Clear and concise video Jan - and to the point. It’s a lot of work to print then compile a 13 min vid like this and your voice is calming to listen to. You have got me changing my extruder bearings that I’ve been putting off as I’m keen to print something after watching your vid :) good work mate and cheers from Australia :)
Oh, thank you so much for your lovely comment. That makes me very happy and motivates me. Happy printing and greetings from the other side of the world ;) Jan
Polypropylene is an underrated filament indeed! A few things that weren't mentioned: - you print hinges with it: the plastic can bend many times without breaking - it's very useful when you want a part with low friction coefficient, so much for that it can be considered self lubricating in some use cases - it's easier than expected to print on clear packing tape. I had great results with Fiberlogy's natural PP on clear tape, 30°C bed.
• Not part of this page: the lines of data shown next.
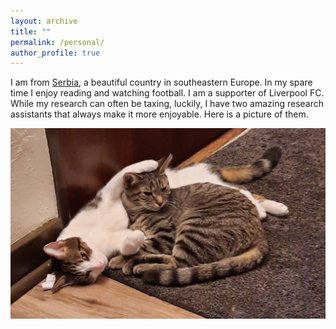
 ```yaml
---
layout: archive
title: ""
permalink: /personal/
author_profile: true
---
```


I am from [Serbia](https://en.wikipedia.org/wiki/Serbia), a beautiful country in southeastern Europe. In my spare time I enjoy reading and watching football. I am a supporter of Liverpool FC. While my research can often be taxing, luckily, I have two amazing research assistants that always make it more enjoyable. Here is a picture of them.

![Cats](/images/vivo-poki.jpg) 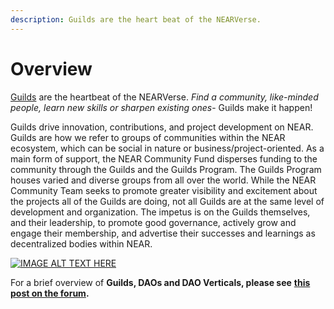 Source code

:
 ```yaml
---
description: Guilds are the heart beat of the NEARVerse.
---
```


# Overview

[Guilds](https://near.org/guilds/) are the heartbeat of the NEARVerse. _Find a community, like-minded people, learn new skills or sharpen existing ones_- Guilds make it happen!

Guilds drive innovation, contributions, and project development on NEAR. Guilds are how we refer to groups of communities within the NEAR ecosystem, which can be social in nature or business/project-oriented. As a main form of support, the NEAR Community Fund disperses funding to the community through the Guilds and the Guilds Program. The Guilds Program houses varied and diverse groups from all over the world. While the NEAR Community Team seeks to promote greater visibility and excitement about the projects all of the Guilds are doing, not all Guilds are at the same level of development and organization. The impetus is on the Guilds themselves, and their leadership, to promote good governance, actively grow and engage their membership, and advertise their successes and learnings as decentralized bodies within NEAR.

[![IMAGE ALT TEXT HERE](http://img.youtube.com/vi/dCMjvVFBnXc/0.jpg)](http://www.youtube.com/watch?v=dCMjvVFBnXc)

For a brief overview of **Guilds, DAOs and DAO Verticals, please see** [**this post on the forum**](https://gov.near.org/t/guide-guilds-daos-dao-verticals-what-does-it-all-mean/4463)**.**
Wow that PP CF filament has some impressive properties. Some properties of both filaments are not that impressive, but the density is! Almost like comparing steel to aluminum in terms of strength per weight. Wow the temp resistance too is quite good, especially for the PP CF. If only it was more affordable and widely available! Thanks for the testing.
Fiberlogy, Filamentum and Innovatefil all have PP in their portfolio. Innovatefil also has glass and carbon fiber variants. The prices I see are more than ASA but less than nylons.
Great video! I remember trying PP-GF a long time ago and never could get large parts to stick well. Having that right build surface probably would have helped. Cheers!
@@JanTecEngineering I attempted PP-GF and Magigoo PP on both a PEI sticker and textured PEI back in the day and it would just warp like crazy. Materials are the wild wild west in 3D printing though, so it's possible that newer PP blends have better additives in them now to minimize warping
Awesome video! the ppprint bed looks nice, it'd be interesting to see how that kit holds over time as it's certainly more expensive and operational work. Also why is their PP so expensive? Normal rolls are maybe 15-25EUR/kg....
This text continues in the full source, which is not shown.